Childbirth and other processes that put pressure on the pelvic tissue can lead to posterior vaginal prolapse. A minor incident may not cause any signs or symptoms.
If posterior vaginal prolapse is significant, it can result in noticeable bulging of tissue through the vaginal opening. This bulge can be uncomfortable but is rarely painful.
A small posterior vaginal prolapse (rectocele) may not cause any signs or symptoms.
Otherwise, you can find the following:
- A soft bulge of tissue in your vagina that may protrude through the vaginal opening
- Difficulty having a bowel movement
- Sensation of rectal pressure or fullness
- A feeling that the rectum has not emptied completely after a bowel movement
Posterior vaginal prolapse results from the pressure placed on the pelvic floor.
Causes of increased pelvic floor pressure are:
- Chronic constipation or exposure to stool
- Chronic cough or bronchitis
- Repeated lifting of heavy loads
- Be overweight or obese
Factors that can increase your risk of posterior vaginal prolapse include:
Genetically. Some women are born with weaker pelvic connective tissue, which of course increases the chance that they will develop posterior vaginal prolapse.
Delivery. If you have given birth to multiple children vaginally, you are at greater risk of developing posterior vaginal prolapse. If you had tears in the tissue between the vaginal opening and anus during childbirth (perineal tears) or cuts that widen the opening of the vagina (episiotomies), you may also be at greater risk.
Aging. As you age, you naturally lose muscle mass, elasticity, and nerve function, which causes muscles to stretch or weaken.
To reduce the risk of posterior vaginal prolapse worsening, try the following:
- Do Kegel exercises regularly.
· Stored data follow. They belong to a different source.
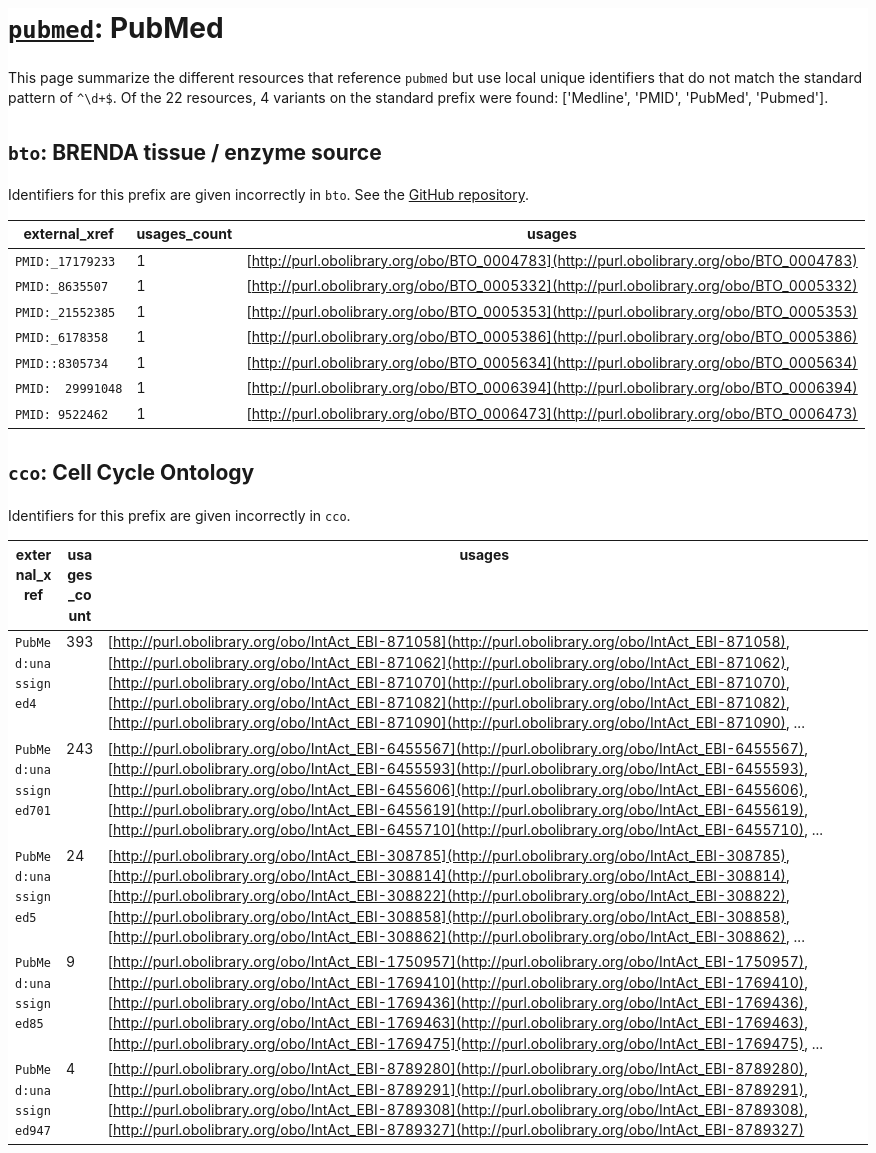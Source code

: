 # [`pubmed`](https://bioregistry.io/pubmed): PubMed

This page summarize the different resources that reference `pubmed`
but use local unique identifiers that do not match the standard pattern of
`^\d+$`. Of the 22 resources,
4 variants on the standard prefix were found: ['Medline', 'PMID', 'PubMed', 'Pubmed'].

## `bto`: BRENDA tissue / enzyme source

Identifiers for this prefix are given incorrectly in `bto`. See the [GitHub repository](https://github.com/BRENDA-Enzymes/BTO).

| external_xref     |   usages_count | usages                                                                                   |
|-------------------|----------------|------------------------------------------------------------------------------------------|
| `PMID:_17179233`  |              1 | [http://purl.obolibrary.org/obo/BTO_0004783](http://purl.obolibrary.org/obo/BTO_0004783) |
| `PMID:_8635507`   |              1 | [http://purl.obolibrary.org/obo/BTO_0005332](http://purl.obolibrary.org/obo/BTO_0005332) |
| `PMID:_21552385`  |              1 | [http://purl.obolibrary.org/obo/BTO_0005353](http://purl.obolibrary.org/obo/BTO_0005353) |
| `PMID:_6178358`   |              1 | [http://purl.obolibrary.org/obo/BTO_0005386](http://purl.obolibrary.org/obo/BTO_0005386) |
| `PMID::8305734`   |              1 | [http://purl.obolibrary.org/obo/BTO_0005634](http://purl.obolibrary.org/obo/BTO_0005634) |
| `PMID:  29991048` |              1 | [http://purl.obolibrary.org/obo/BTO_0006394](http://purl.obolibrary.org/obo/BTO_0006394) |
| `PMID: 9522462`   |              1 | [http://purl.obolibrary.org/obo/BTO_0006473](http://purl.obolibrary.org/obo/BTO_0006473) |

## `cco`: Cell Cycle Ontology

Identifiers for this prefix are given incorrectly in `cco`.

| external_xref           |   usages_count | usages                                                                                                                                                                                                                                                                                                                                                                                                                                                                                                                                      |
|-------------------------|----------------|---------------------------------------------------------------------------------------------------------------------------------------------------------------------------------------------------------------------------------------------------------------------------------------------------------------------------------------------------------------------------------------------------------------------------------------------------------------------------------------------------------------------------------------------|
| `PubMed:unassigned4`    |            393 | [http://purl.obolibrary.org/obo/IntAct_EBI-871058](http://purl.obolibrary.org/obo/IntAct_EBI-871058), [http://purl.obolibrary.org/obo/IntAct_EBI-871062](http://purl.obolibrary.org/obo/IntAct_EBI-871062), [http://purl.obolibrary.org/obo/IntAct_EBI-871070](http://purl.obolibrary.org/obo/IntAct_EBI-871070), [http://purl.obolibrary.org/obo/IntAct_EBI-871082](http://purl.obolibrary.org/obo/IntAct_EBI-871082), [http://purl.obolibrary.org/obo/IntAct_EBI-871090](http://purl.obolibrary.org/obo/IntAct_EBI-871090), ...           |
| `PubMed:unassigned701`  |            243 | [http://purl.obolibrary.org/obo/IntAct_EBI-6455567](http://purl.obolibrary.org/obo/IntAct_EBI-6455567), [http://purl.obolibrary.org/obo/IntAct_EBI-6455593](http://purl.obolibrary.org/obo/IntAct_EBI-6455593), [http://purl.obolibrary.org/obo/IntAct_EBI-6455606](http://purl.obolibrary.org/obo/IntAct_EBI-6455606), [http://purl.obolibrary.org/obo/IntAct_EBI-6455619](http://purl.obolibrary.org/obo/IntAct_EBI-6455619), [http://purl.obolibrary.org/obo/IntAct_EBI-6455710](http://purl.obolibrary.org/obo/IntAct_EBI-6455710), ... |
| `PubMed:unassigned5`    |             24 | [http://purl.obolibrary.org/obo/IntAct_EBI-308785](http://purl.obolibrary.org/obo/IntAct_EBI-308785), [http://purl.obolibrary.org/obo/IntAct_EBI-308814](http://purl.obolibrary.org/obo/IntAct_EBI-308814), [http://purl.obolibrary.org/obo/IntAct_EBI-308822](http://purl.obolibrary.org/obo/IntAct_EBI-308822), [http://purl.obolibrary.org/obo/IntAct_EBI-308858](http://purl.obolibrary.org/obo/IntAct_EBI-308858), [http://purl.obolibrary.org/obo/IntAct_EBI-308862](http://purl.obolibrary.org/obo/IntAct_EBI-308862), ...           |
| `PubMed:unassigned85`   |              9 | [http://purl.obolibrary.org/obo/IntAct_EBI-1750957](http://purl.obolibrary.org/obo/IntAct_EBI-1750957), [http://purl.obolibrary.org/obo/IntAct_EBI-1769410](http://purl.obolibrary.org/obo/IntAct_EBI-1769410), [http://purl.obolibrary.org/obo/IntAct_EBI-1769436](http://purl.obolibrary.org/obo/IntAct_EBI-1769436), [http://purl.obolibrary.org/obo/IntAct_EBI-1769463](http://purl.obolibrary.org/obo/IntAct_EBI-1769463), [http://purl.obolibrary.org/obo/IntAct_EBI-1769475](http://purl.obolibrary.org/obo/IntAct_EBI-1769475), ... |
| `PubMed:unassigned947`  |              4 | [http://purl.obolibrary.org/obo/IntAct_EBI-8789280](http://purl.obolibrary.org/obo/IntAct_EBI-8789280), [http://purl.obolibrary.org/obo/IntAct_EBI-8789291](http://purl.obolibrary.org/obo/IntAct_EBI-8789291), [http://purl.obolibrary.org/obo/IntAct_EBI-8789308](http://purl.obolibrary.org/obo/IntAct_EBI-8789308), [http://purl.obolibrary.org/obo/IntAct_EBI-8789327](http://purl.obolibrary.org/obo/IntAct_EBI-8789327)                                                                                                              |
These exercises can strengthen your pelvic floor muscles, which is especially important after having a baby.
- Treat and prevent constipation. Drink plenty of fluids and eat high-fiber foods like fruits, vegetables, beans, and whole grains.
- Avoid lifting heavy objects and lifting them properly. Use your legs rather than your waist or back when lifting.
- Control the cough. Get treatment for chronic cough or bronchitis and do not smoke.